Give back only one number: how many lines in the data below contain the word "redsox".
################
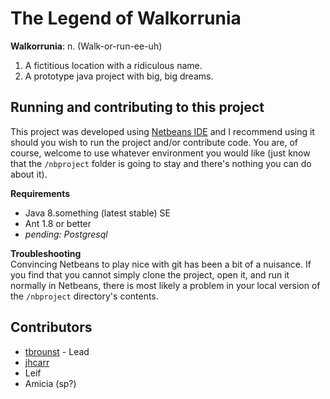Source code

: The Legend of Walkorrunia
=========================
**Walkorrunia**: n. (Walk-or-run-ee-uh)  
1) A fictitious location with a ridiculous name.  
2) A prototype java project with big, big dreams.

Running and contributing to this project
----------------------------------------
This project was developed using [Netbeans IDE](/netbeans.org/) and I recommend using it should you wish to run the project and/or contribute code. You are, of course, welcome to use whatever environment you would like (just know that the `/nbproject` folder is going to stay and there's nothing you can do about it).

**Requirements**
- Java 8.something (latest stable) SE
- Ant 1.8 or better
- _pending: Postgresql_

**Troubleshooting**  
Convincing Netbeans to play nice with git has been a bit of a nuisance. If you find that you cannot simply clone the project, open it, and run it normally in Netbeans, there is most likely a problem in your local version of the `/nbproject` directory's contents.

Contributors
------------
- [tbrounst](https://github.com/tbrounst) - Lead
- [jhcarr](https://github.com/jhcarr)
- Leif
- Amicia (sp?)
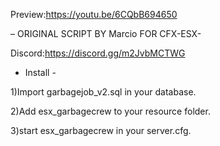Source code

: Preview:https://youtu.be/6CQbB694650

– ORIGINAL SCRIPT BY Marcio FOR CFX-ESX-

Discord:https://discord.gg/m2JvbMCTWG

- Install -

1)Import garbagejob_v2.sql in your database.

2)Add esx_garbagecrew to your resource folder.

3)start esx_garbagecrew in your server.cfg.
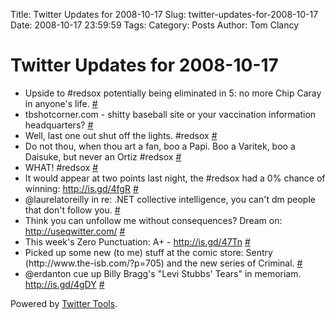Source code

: Title: Twitter Updates for 2008-10-17
Slug: twitter-updates-for-2008-10-17
Date: 2008-10-17 23:59:59
Tags: 
Category: Posts
Author: Tom Clancy

# Twitter Updates for 2008-10-17

<ul>
	<li>Upside to #redsox potentially being eliminated in 5: no more Chip Caray in anyone's life. <a href="http://twitter.com/tclancy/statuses/963149927">#</a></li>
	<li>tbshotcorner.com - shitty baseball site or your vaccination information headquarters? <a href="http://twitter.com/tclancy/statuses/963150382">#</a></li>
	<li>Well, last one out shut off the lights. #redsox <a href="http://twitter.com/tclancy/statuses/963183421">#</a></li>
	<li>Do not thou, when thou art a fan, boo a Papi. Boo a Varitek, boo a Daisuke, but never an Ortiz #redsox <a href="http://twitter.com/tclancy/statuses/963193628">#</a></li>
	<li>WHAT! #redsox <a href="http://twitter.com/tclancy/statuses/963381297">#</a></li>
	<li>It would appear at two points last night, the #redsox had a 0% chance of winning: <a href="http://is.gd/4fgR" rel="nofollow">http://is.gd/4fgR</a> <a href="http://twitter.com/tclancy/statuses/963735699">#</a></li>
	<li>@laurelatoreilly in re: .NET collective intelligence, you can't dm people that don't follow you. <a href="http://twitter.com/tclancy/statuses/963882250">#</a></li>
	<li>Think you can unfollow me without consequences? Dream on: <a href="http://useqwitter.com/" rel="nofollow">http://useqwitter.com/</a> <a href="http://twitter.com/tclancy/statuses/964083584">#</a></li>
	<li>This week's Zero Punctuation: A+ - <a href="http://is.gd/47Tn" rel="nofollow">http://is.gd/47Tn</a> <a href="http://twitter.com/tclancy/statuses/964123984">#</a></li>
	<li>Picked up some new (to me) stuff at the comic store: Sentry (http://www.the-isb.com/?p=705) and the new series of Criminal. <a href="http://twitter.com/tclancy/statuses/964152678">#</a></li>
	<li>@erdanton cue up Billy Bragg's "Levi Stubbs' Tears" in memoriam. <a href="http://is.gd/4gDY" rel="nofollow">http://is.gd/4gDY</a> <a href="http://twitter.com/tclancy/statuses/964218826">#</a></li>
</ul>
<p>Powered by <a href="http://alexking.org/projects/wordpress">Twitter Tools</a>.</p>

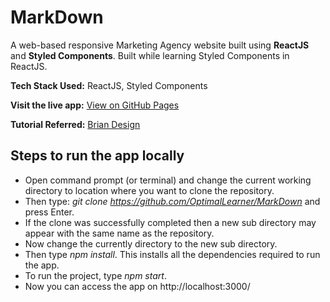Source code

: # MarkDown
A web-based responsive Marketing Agency website built using **ReactJS** and **Styled Components**. Built while learning Styled Components in ReactJS. 

**Tech Stack Used:**  ReactJS, Styled Components

**Visit the live app:** [View on GitHub Pages](https://optimallearner.github.io/MarkDown/)

**Tutorial Referred:** [Brian Design](https://www.youtube.com/watch?v=iP_HqoCuRI0)

## Steps to run the app locally
* Open command prompt (or terminal) and change the current working directory to location where you want to clone the repository.
* Then type: *git clone https://github.com/OptimalLearner/MarkDown* and press Enter.
* If the clone was successfully completed then a new sub directory may appear with the same name as the repository.
* Now change the currently directory to the new sub directory.
* Then type *npm install*. This installs all the dependencies required to run the app.
* To run the project, type *npm start*.
* Now you can access the app on http://localhost:3000/
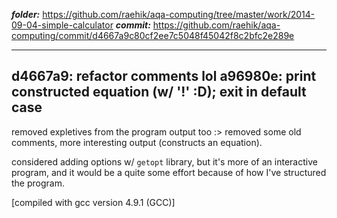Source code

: ***folder:*** https://github.com/raehik/aqa-computing/tree/master/work/2014-09-04-simple-calculator
***commit:*** https://github.com/raehik/aqa-computing/commit/d4667a9c80cf2ee7c5048f45042f8c2bfc2e289e


----------------------
d4667a9: refactor comments lol
a96980e: print constructed equation (w/ '!' :D); exit in default case
----------------------


removed expletives from the program output too :>
removed some old comments, more interesting output (constructs an equation).

considered adding options w/ `getopt` library, but it's more of an interactive
program, and it would be a quite some effort because of how I've structured the
program.


[compiled with gcc version 4.9.1 (GCC)]
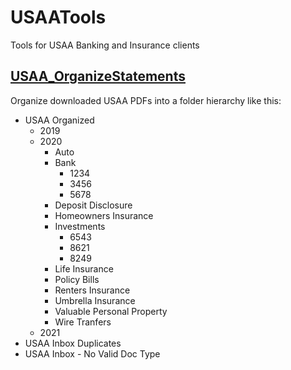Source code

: # USAATools
Tools for USAA Banking and Insurance clients

## [USAA_OrganizeStatements](https://github.com/Howjadoo/USAATools/tree/main/USAA_OrganizeStatements)

Organize downloaded USAA PDFs into a folder hierarchy like this:

* USAA Organized
   * 2019
   * 2020
      * Auto
      * Bank
         * 1234
         * 3456
         * 5678
      * Deposit Disclosure
      * Homeowners Insurance
      * Investments
         * 6543
         * 8621
         * 8249 
      * Life Insurance
      * Policy Bills
      * Renters Insurance
      * Umbrella Insurance
      * Valuable Personal Property
      * Wire Tranfers
   * 2021
* USAA Inbox Duplicates
* USAA Inbox - No Valid Doc Type
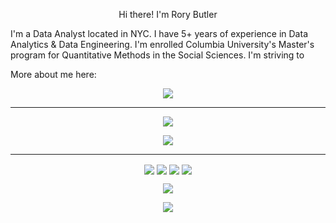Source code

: <p align="center">
Hi there! I'm Rory Butler

I'm a Data Analyst located in NYC. I have 5+ years of experience in Data Analytics & Data Engineering. I'm enrolled Columbia University's Master's program for Quantitative Methods in the Social Sciences. I'm striving to 
</p>

<!-- Actual text -->
More about me here:

<p align="center">
  <a href="https://www.linkedin.com/in/rory-butler-410821a0/">
    <img src="https://img.shields.io/badge/LinkedIn-0077B5?style=for-the-badge&logo=linkedin&logoColor=white" align="center">
  </a>
</p>

---------------------------------------------------------

<p align="center">
  <a href="https://github.com/rb2661#">
    <img src="https://github-readme-stats.vercel.app/api?username=rb2661&theme=tokyonight" align="center">
  </a>
</p>

<p align="center">
  <a href="https://github.com/rb2661#">
    <img src="https://github-readme-stats.vercel.app/api/top-langs/?username=rb2661&theme=tokyonight" align="center">
  </a>
</p>

---------------------------------------------------------

<p align="center">
  <img src="https://img.shields.io/badge/python-3670A0?style=for-the-badge&logo=python&logoColor=ffdd54" align="center">
  <img src="https://img.shields.io/badge/numpy-%23013243.svg?style=for-the-badge&logo=numpy&logoColor=white" align="center">
  <img src="https://img.shields.io/badge/pandas-%23150458.svg?style=for-the-badge&logo=pandas&logoColor=white" align="center">
  <img src="https://img.shields.io/badge/scikit--learn-%23F7931E.svg?style=for-the-badge&logo=scikit-learn&logoColor=white" align="center">
</p>

<p align="center">
  <img src="https://img.shields.io/badge/R-276DC3?style=for-the-badge&logo=r&logoColor=white" align="center">
</p>

<p align="center">
  <img src="https://img.shields.io/badge/SQL%20Server-CC2927?style=for-the-badge&logo=microsoft%20sql%20server&logoColor=white" align="center">
</p>
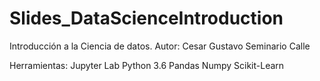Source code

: # Slides_DataScienceIntroduction
Introducción a la Ciencia de datos.
Autor: Cesar Gustavo Seminario Calle

Herramientas:
Jupyter Lab
Python 3.6
Pandas
Numpy
Scikit-Learn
################
#### Response area
5